GOAL OF THE EXERCISE: Up to and including the line that contains "## Building the native image", return every line from the start of the data, unchanged.

ENTRIES PROVIDED:

---*---

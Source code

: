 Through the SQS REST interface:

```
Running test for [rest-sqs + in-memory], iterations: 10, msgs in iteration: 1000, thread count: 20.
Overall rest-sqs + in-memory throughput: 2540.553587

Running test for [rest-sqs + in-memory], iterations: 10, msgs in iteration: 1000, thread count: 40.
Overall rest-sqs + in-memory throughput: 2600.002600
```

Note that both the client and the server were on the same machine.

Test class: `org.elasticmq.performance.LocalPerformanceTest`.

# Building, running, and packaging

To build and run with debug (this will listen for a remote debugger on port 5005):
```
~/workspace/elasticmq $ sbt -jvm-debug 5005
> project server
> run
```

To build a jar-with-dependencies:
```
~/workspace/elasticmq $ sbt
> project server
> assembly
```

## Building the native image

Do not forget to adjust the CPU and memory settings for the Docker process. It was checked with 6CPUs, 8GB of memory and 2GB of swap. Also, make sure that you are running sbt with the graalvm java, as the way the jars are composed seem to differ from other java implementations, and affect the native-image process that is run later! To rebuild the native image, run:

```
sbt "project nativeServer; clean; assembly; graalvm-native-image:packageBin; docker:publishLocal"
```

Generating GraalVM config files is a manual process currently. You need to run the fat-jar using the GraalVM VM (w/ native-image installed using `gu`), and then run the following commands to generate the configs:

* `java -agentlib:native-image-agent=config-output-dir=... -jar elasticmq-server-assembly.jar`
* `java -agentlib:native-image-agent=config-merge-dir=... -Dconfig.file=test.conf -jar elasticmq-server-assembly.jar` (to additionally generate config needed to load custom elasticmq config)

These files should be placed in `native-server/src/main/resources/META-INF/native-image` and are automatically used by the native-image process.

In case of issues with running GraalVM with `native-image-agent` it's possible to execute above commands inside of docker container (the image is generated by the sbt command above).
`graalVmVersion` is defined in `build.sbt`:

---*---

WRITTEN SOLUTION:
Source code

: Through the SQS REST interface:

```
Running test for [rest-sqs + in-memory], iterations: 10, msgs in iteration: 1000, thread count: 20.
Overall rest-sqs + in-memory throughput: 2540.553587

Running test for [rest-sqs + in-memory], iterations: 10, msgs in iteration: 1000, thread count: 40.
Overall rest-sqs + in-memory throughput: 2600.002600
```

Note that both the client and the server were on the same machine.

Test class: `org.elasticmq.performance.LocalPerformanceTest`.

# Building, running, and packaging

To build and run with debug (this will listen for a remote debugger on port 5005):
```
~/workspace/elasticmq $ sbt -jvm-debug 5005
> project server
> run
```

To build a jar-with-dependencies:
```
~/workspace/elasticmq $ sbt
> project server
> assembly
```

## Building the native image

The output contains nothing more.